Directions for this task:
Go through the listing and count the lines with "Creative" in them; write only the number.

--- Information supplied ---

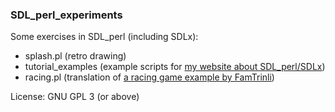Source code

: ### SDL_perl_experiments

Some exercises in SDL_perl (including SDLx):

- splash.pl (retro drawing)
- tutorial_examples (example scripts for [my website about SDL_perl/SDLx](https://hlubenow.lima-city.de/perl6_sdl.html))
- racing.pl (translation of [a racing game example by FamTrinli](https://www.youtube.com/watch?v=N60lBZDEwJ8))

License: GNU GPL 3 (or above)
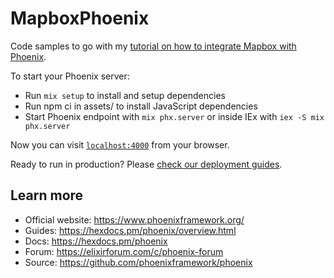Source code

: # MapboxPhoenix

Code samples to go with my [tutorial on how to integrate Mapbox with Phoenix](https://davidmhewitt.hashnode.dev/series/mapbox-phoenix).

To start your Phoenix server:

  * Run `mix setup` to install and setup dependencies
  * Run npm ci in assets/ to install JavaScript dependencies
  * Start Phoenix endpoint with `mix phx.server` or inside IEx with `iex -S mix phx.server`

Now you can visit [`localhost:4000`](http://localhost:4000) from your browser.

Ready to run in production? Please [check our deployment guides](https://hexdocs.pm/phoenix/deployment.html).

## Learn more

  * Official website: https://www.phoenixframework.org/
  * Guides: https://hexdocs.pm/phoenix/overview.html
  * Docs: https://hexdocs.pm/phoenix
  * Forum: https://elixirforum.com/c/phoenix-forum
  * Source: https://github.com/phoenixframework/phoenix
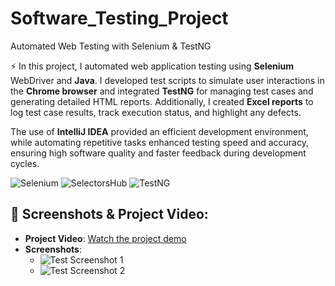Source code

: # Software_Testing_Project
Automated Web Testing with Selenium &amp; TestNG 


⚡ In this project, I automated web application testing using <b>Selenium</b> WebDriver and <b>Java</b>. I developed test scripts to simulate user interactions in the <b>Chrome browser</b> and integrated <b>TestNG</b> for managing test cases and     generating detailed HTML reports. Additionally, I created <b>Excel reports</b> to log test case results, track execution status, and highlight any defects.

  The use of <b>IntelliJ IDEA</b> provided an efficient development environment, while automating repetitive tasks enhanced testing speed and accuracy, ensuring high software quality and faster feedback during development cycles.
<div align="left">  
  <img src="https://img.shields.io/badge/Selenium-%2300A3E0.svg?logo=selenium&logoColor=white" alt="Selenium"/>
  <img src="https://img.shields.io/badge/SelectorsHub-%230A3C4E.svg?logo=selectorshub&logoColor=white" alt="SelectorsHub"/>
  <img src="https://img.shields.io/badge/TestNG-%23E9A000.svg?logo=testng&logoColor=white" alt="TestNG"/>
</div>

## 📸 Screenshots & Project Video:
- **Project Video**: [Watch the project demo](Screenshorts/videooutput.mp4)
- **Screenshots**:
  - ![Test Screenshot 1](path-to-screenshot1)
  - ![Test Screenshot 2](path-to-screenshot2)

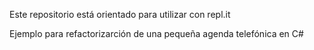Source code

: Este repositorio está orientado para utilizar con repl.it

Ejemplo para refactorizarción de una pequeña agenda telefónica en C#
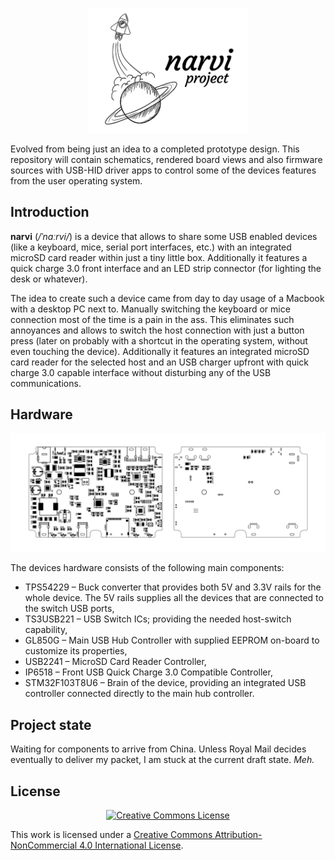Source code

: <p align="center"><img width="256" src="./.assets/logo.png" alt="narvi logo"></p>

Evolved from being just an idea to a completed prototype design. This repository will contain schematics, rendered board views and also firmware sources with USB-HID driver apps to control some of the devices features from the user operating system.



## Introduction

**narvi** (*/ˈnɑːrvi/*) is a device that allows to share some USB enabled devices (like a keyboard, mice, serial port interfaces, etc.) with an integrated microSD card reader within just a tiny little box. Additionally it features a quick charge 3.0 front interface and an LED strip connector (for lighting the desk or whatever).

The idea to create such a device came from day to day usage of a Macbook with a desktop PC next to. Manually switching the keyboard or mice connection most of the time is a pain in the ass. This eliminates such annoyances and allows to switch the host connection with just a button press (later on probably with a shortcut in the operating system, without even touching the device). Additionally it features an integrated microSD card reader for the selected host and an USB charger upfront with quick charge 3.0 capable interface without disturbing any of the USB communications.



## Hardware

![pcb assembly](./.assets/pcb_assembly.png)

The devices hardware consists of the following main components:

- TPS54229 – Buck converter that provides both 5V and 3.3V rails for the whole device. The 5V rails supplies all the devices that are connected to the switch USB ports,
- TS3USB221 – USB Switch ICs; providing the needed host-switch capability,
- GL850G – Main USB Hub Controller with supplied EEPROM on-board to customize its properties,
- USB2241 – MicroSD Card Reader Controller,
- IP6518 – Front USB Quick Charge 3.0 Compatible Controller,
- STM32F103T8U6 – Brain of the device, providing an integrated USB controller connected directly to the main hub controller.



## Project state

Waiting for components to arrive from China. Unless Royal Mail decides eventually to deliver my packet, I am stuck at the current draft state. _Meh._



## License

<p align="center"><a rel="license" href="http://creativecommons.org/licenses/by-nc/4.0/"><img alt="Creative Commons License" style="border-width:0" src="https://i.creativecommons.org/l/by-nc/4.0/88x31.png" /></a></p>
This work is licensed under a <a rel="license" href="http://creativecommons.org/licenses/by-nc/4.0/">Creative Commons Attribution-NonCommercial 4.0 International License</a>.

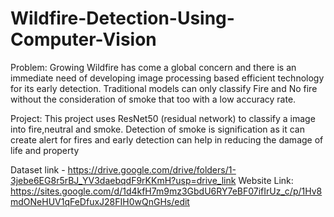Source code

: # Wildfire-Detection-Using-Computer-Vision

Problem:
Growing Wildfire has come a global concern and there is an immediate need of developing image processing based efficient technology for its early detection. Traditional models can only classify Fire and No fire without the consideration of smoke that too with a low accuracy rate.

Project:
This project uses ResNet50 (residual network) to classify a image into fire,neutral and smoke. Detection of smoke is signification as it can create alert for fires and early detection can help in reducing the damage of life and property




Dataset link - https://drive.google.com/drive/folders/1-3jebe6EG8r5rBJ_YV3daebqdF9rKKmH?usp=drive_link
Website Link: https://sites.google.com/d/1d4kfH7m9mz3GbdU6RY7eBF07ifIrUz_c/p/1Hv8mdONeHUV1qFeDfuxJ28FIH0wQnGHs/edit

---

Output for this exercise:
2